--- Saved data entries ---
..........

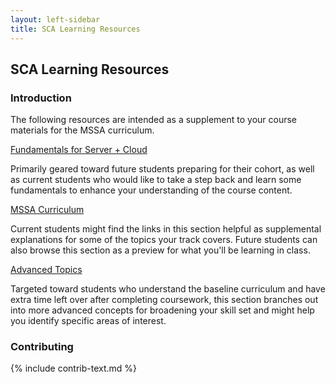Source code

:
 ```yaml
---
layout: left-sidebar
title: SCA Learning Resources
---
```


## SCA Learning Resources

### Introduction

The following resources are intended as a supplement to your course materials for the MSSA curriculum.

<div class="resource-row">
    <div class="resource-div">
        <a href="/technical-skills/sca/learning-resources/fundamentals.html">
            <p class="resource-title">Fundamentals for Server + Cloud</p>
        </a>
        <p class="resource-description">
            Primarily geared toward future students preparing for their cohort, as well as current students who would like to take a step back and learn some fundamentals to enhance your understanding of the course content.
        </p>
    </div>
    <div class="resource-div">
        <a href="/technical-skills/sca/learning-resources/mssa-curriculum.html">
            <p class="resource-title">MSSA Curriculum</p>
        </a>
        <p class="resource-description">
            Current students might find the links in this section helpful as supplemental explanations for some of the topics your track covers.  Future students can also browse this section as a preview for what you'll be learning in class.
        </p>
    </div>
    <div class="resource-div">
        <a href="/technical-skills/sca/learning-resources/advanced-topics.html">
            <p class="resource-title">Advanced Topics</p>
        </a>
        <p class="resource-description">
            Targeted toward students who understand the baseline curriculum and have extra time left over after completing coursework, this section branches out into more advanced concepts for broadening your skill set and might help you identify specific areas of interest.
        </p>
    </div>
</div>

### Contributing

{% include contrib-text.md %}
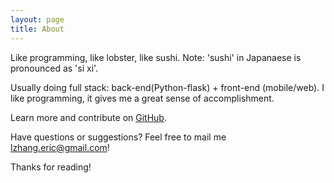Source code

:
 ```yaml
---
layout: page
title: About
---
```


<p class="message">
  Like programming, like lobster, like sushi. Note: 'sushi' in Japanaese is pronounced as 'si xi'. 
</p>

Usually doing full stack: back-end(Python-flask) + front-end (mobile/web).  I like programming, it gives me a great sense of accomplishment.


Learn more and contribute on [GitHub](https://github.com/EricZhang90).


Have questions or suggestions? Feel free to mail me [lzhang.eric@gmail.com](mailto:email@domain.com)!

Thanks for reading!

..........

--- REQUIRED ACTION ---
Report the number of lines in these entries that hold the word "left". Add nothing else.

--- RESULT BELOW ---
2